START Exercise inputs

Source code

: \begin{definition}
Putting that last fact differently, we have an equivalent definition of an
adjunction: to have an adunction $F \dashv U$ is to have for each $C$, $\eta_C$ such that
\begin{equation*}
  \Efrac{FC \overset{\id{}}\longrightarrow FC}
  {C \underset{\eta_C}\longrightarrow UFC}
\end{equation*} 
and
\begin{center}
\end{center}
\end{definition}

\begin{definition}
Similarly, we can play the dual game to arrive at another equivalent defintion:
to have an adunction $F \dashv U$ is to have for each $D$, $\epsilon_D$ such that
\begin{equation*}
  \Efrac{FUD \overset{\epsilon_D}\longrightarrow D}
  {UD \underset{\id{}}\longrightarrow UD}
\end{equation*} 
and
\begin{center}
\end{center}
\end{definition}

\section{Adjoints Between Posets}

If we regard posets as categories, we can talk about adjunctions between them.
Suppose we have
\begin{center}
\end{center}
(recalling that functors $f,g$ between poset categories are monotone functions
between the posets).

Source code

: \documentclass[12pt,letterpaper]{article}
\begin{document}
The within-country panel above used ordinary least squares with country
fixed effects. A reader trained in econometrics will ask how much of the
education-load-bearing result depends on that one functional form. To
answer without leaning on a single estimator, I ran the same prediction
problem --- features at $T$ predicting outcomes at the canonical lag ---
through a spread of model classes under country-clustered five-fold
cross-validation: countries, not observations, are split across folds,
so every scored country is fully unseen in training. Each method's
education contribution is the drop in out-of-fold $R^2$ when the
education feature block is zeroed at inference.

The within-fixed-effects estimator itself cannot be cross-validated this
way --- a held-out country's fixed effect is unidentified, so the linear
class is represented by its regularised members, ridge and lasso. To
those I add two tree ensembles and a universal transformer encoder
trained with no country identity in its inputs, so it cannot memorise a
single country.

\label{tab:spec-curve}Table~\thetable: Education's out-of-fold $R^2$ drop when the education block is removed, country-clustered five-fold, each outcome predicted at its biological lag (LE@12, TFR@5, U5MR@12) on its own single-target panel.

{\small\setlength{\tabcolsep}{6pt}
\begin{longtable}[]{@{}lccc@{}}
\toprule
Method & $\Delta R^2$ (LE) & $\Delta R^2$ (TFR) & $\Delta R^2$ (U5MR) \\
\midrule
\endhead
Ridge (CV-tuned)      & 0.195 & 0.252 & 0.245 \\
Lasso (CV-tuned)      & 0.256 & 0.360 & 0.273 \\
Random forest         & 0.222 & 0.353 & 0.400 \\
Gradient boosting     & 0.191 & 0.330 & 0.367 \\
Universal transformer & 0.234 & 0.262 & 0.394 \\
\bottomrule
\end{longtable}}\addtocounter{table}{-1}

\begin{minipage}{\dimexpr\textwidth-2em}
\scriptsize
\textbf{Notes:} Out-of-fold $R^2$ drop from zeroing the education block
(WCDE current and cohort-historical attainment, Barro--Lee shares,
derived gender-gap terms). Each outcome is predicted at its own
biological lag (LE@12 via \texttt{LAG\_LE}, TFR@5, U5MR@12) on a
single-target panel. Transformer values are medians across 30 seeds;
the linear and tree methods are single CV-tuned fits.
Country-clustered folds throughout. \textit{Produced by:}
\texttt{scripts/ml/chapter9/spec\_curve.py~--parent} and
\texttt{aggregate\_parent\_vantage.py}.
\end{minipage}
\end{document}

END Exercise inputs

• Exercise objective
Which lines above hold the string "minipage"? Copy each of them.

• The completed task
\begin{minipage}{\dimexpr\textwidth-2em}
\end{minipage}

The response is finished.